The total purchase price of shares of our Class A Common Stock offered hereby will be up to $12.5 million. To the extent a stockholder properly exercises its oversubscription privilege for an amount of shares of Class A Common Stock that exceeds the number of the unsubscribed shares of Class A Common Stock available, Broadridge Corporate Issuer Solutions, LLC (the “Subscription Agent”) will return any excess subscription payments, without interest or penalty, as soon as practicable following the expiration of this offering. We are not requiring a minimum individual or overall subscription to complete this offering. The Subscription Agent will hold in escrow the funds we receive from subscribing stockholders until we complete or terminate this offering. 
Rights may only be exercised in aggregate whole numbers of our Class A Common Stock, and no fractional shares of Class A Common Stock will be issued. Any fractional shares of Class A Common Stock resulting from the exercise of the rights will be rounded down to the nearest whole share, with such adjustments as may be necessary to ensure that we offer 3,063,725 shares of Class A Common Stock. 
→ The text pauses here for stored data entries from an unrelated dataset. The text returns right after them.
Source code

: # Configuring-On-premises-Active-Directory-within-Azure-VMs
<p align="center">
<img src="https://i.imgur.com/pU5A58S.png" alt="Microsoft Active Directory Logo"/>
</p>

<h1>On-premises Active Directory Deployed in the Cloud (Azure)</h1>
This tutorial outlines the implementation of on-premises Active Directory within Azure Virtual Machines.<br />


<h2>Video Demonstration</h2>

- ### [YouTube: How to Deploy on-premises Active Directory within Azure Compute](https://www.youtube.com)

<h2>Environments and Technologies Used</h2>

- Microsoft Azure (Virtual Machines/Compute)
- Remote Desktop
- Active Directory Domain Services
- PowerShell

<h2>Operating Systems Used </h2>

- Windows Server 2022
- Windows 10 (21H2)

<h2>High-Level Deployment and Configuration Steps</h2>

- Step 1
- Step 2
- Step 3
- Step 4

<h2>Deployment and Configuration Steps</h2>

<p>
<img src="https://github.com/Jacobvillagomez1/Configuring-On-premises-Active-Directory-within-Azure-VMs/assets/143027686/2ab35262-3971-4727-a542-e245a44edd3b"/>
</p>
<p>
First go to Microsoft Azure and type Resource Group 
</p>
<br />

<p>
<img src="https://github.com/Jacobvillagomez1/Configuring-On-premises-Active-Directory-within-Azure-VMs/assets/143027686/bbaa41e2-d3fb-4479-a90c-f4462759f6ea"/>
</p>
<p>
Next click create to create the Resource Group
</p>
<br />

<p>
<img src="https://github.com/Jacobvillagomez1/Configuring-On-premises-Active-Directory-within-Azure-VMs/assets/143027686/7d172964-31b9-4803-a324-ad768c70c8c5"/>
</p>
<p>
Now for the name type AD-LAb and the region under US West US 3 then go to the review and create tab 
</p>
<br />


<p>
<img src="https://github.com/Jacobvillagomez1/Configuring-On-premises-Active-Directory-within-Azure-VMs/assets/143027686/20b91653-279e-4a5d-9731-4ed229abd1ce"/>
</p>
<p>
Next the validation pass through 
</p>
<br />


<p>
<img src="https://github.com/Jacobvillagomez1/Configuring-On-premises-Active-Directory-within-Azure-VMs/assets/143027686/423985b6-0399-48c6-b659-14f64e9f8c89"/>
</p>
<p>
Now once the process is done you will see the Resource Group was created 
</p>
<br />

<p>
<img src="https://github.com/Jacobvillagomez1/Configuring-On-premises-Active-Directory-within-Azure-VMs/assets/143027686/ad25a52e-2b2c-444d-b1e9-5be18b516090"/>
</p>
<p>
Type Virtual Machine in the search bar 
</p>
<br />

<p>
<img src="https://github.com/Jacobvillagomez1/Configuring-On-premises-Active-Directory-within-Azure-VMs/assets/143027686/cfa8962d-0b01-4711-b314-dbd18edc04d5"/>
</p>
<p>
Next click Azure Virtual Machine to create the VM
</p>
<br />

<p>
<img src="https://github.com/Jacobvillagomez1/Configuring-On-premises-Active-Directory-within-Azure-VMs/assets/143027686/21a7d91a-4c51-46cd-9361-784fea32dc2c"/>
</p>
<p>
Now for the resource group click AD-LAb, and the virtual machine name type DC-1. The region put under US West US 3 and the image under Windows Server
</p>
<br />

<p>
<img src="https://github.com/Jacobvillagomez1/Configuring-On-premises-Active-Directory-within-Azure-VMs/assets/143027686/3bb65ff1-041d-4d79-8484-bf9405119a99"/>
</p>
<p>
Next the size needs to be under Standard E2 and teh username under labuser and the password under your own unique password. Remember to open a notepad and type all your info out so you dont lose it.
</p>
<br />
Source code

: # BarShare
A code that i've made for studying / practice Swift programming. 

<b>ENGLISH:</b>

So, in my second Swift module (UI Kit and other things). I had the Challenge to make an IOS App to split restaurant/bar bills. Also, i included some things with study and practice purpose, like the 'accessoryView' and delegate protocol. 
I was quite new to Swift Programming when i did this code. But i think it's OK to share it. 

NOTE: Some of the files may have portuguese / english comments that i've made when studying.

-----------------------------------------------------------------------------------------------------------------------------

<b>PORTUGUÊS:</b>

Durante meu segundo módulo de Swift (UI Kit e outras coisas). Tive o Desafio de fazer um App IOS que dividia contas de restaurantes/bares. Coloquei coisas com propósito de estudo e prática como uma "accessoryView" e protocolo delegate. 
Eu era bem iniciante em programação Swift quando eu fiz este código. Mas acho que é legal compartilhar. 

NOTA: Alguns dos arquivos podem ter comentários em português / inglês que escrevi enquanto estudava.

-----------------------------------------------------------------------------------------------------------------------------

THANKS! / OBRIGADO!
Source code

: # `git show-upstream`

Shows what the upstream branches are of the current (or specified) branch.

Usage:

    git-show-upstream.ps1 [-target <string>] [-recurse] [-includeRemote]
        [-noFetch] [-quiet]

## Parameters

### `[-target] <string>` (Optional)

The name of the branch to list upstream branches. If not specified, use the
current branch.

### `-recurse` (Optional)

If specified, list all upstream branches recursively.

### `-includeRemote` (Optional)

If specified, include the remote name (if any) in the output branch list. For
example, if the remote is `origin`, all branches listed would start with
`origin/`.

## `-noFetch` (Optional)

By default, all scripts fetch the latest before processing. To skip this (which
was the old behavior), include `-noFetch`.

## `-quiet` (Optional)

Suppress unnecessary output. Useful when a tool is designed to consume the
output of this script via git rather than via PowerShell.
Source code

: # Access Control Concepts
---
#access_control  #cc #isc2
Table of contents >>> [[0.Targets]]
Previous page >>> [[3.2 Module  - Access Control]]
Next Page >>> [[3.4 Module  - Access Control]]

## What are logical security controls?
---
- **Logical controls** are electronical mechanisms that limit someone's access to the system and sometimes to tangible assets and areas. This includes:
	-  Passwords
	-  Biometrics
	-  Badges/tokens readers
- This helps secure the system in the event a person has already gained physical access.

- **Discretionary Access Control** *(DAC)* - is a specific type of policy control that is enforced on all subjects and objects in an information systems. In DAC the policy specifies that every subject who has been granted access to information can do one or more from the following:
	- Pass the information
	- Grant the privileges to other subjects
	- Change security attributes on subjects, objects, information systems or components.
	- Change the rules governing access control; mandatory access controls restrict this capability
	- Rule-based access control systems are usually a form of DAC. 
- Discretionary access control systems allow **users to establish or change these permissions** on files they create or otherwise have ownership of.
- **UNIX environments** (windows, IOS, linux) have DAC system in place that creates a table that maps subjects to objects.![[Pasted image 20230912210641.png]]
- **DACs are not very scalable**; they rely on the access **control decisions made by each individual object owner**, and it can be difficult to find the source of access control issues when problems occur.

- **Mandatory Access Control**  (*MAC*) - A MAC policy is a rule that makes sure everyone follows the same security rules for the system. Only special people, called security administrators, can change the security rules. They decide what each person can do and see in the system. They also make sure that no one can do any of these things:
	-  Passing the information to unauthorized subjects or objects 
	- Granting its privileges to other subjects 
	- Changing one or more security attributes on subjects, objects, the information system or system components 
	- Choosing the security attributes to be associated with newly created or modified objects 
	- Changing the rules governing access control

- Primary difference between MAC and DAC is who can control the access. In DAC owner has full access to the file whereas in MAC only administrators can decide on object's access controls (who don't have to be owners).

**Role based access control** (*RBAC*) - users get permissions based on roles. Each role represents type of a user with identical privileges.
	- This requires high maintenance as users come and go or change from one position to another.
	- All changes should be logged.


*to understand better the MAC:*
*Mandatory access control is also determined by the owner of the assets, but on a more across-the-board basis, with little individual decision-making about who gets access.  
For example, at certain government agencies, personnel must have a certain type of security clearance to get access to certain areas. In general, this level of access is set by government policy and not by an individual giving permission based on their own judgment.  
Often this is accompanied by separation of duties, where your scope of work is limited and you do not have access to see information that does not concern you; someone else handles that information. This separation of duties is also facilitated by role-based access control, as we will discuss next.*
This offering will commence on October 7, 2025 and we will not distribute any rights prior to such date. The rights will expire if they are not exercised by 5:00 p.m., New York City time, on October 21, 2025, unless extended as described herein (the “Expiration Date”). Any exercise of rights by a holder may not be revoked. The rights are transferable, subject to the conditions described herein. Rights that are not exercised prior to the Expiration Date will expire and have no value. There is no minimum number of shares of Class A Common Stock that we must sell to complete this offering. The completion of this offering is subject to certain conditions. See “Description of the Rights Offering—Conditions, Amendment, Withdrawal and Termination.” 
We have entered into a rights offering backstop agreement, dated August 20, 2025 (the “Backstop Agreement”), with CHS US Investments LLC (“Lender”), Gateway Runway, LLC (“Nexus”) and S3 RR Aggregator, LLC (“STORY3” and, collectively with Lender and Nexus, the “Investor Group”). Pursuant to the Backstop Agreement, the Investor Group has agreed to purchase from us, at a price per share equal to the subscription price, all unsubscribed shares of Class A Common Stock in this offering for cash. The Investor Group will be entitled to exercise its own subscription rights that it receives pursuant to this offering, and it will not receive any fee for acting as the backstop purchaser for this offering. 
Neither we nor our board of directors makes any recommendation to holders regarding whether they should exercise or sell their rights. As a result of the terms of this offering, stockholders who do not fully exercise their rights will own, upon completion of this offering, a smaller proportional interest in our Class A Common Stock than otherwise would be the case had they fully exercised their rights. 
Our Class A Common Stock is traded on the Nasdaq Global Market (the “Nasdaq”) under the symbol “RENT.” The rights will not be listed for trading on Nasdaq or any other exchange or market. On September 29, 2025, the last reported sale price of our shares of Class A Common Stock on the Nasdaq was $4.98 per share. 
Investing in our Class A Common Stock involves significant risks. See “Risk Factors” beginning on page 9 of this prospectus and those identified under “Risk Factors” in our Quarterly Report on Form 10-Q, as filed with the Securities and Exchange Commission (the “SEC”) on September 12, 2025, and incorporated by reference herein. 
Neither the SEC nor any state securities commission has approved or disapproved of these securities or determined if this prospectus is truthful or complete. Any representation to the contrary is a criminal offense.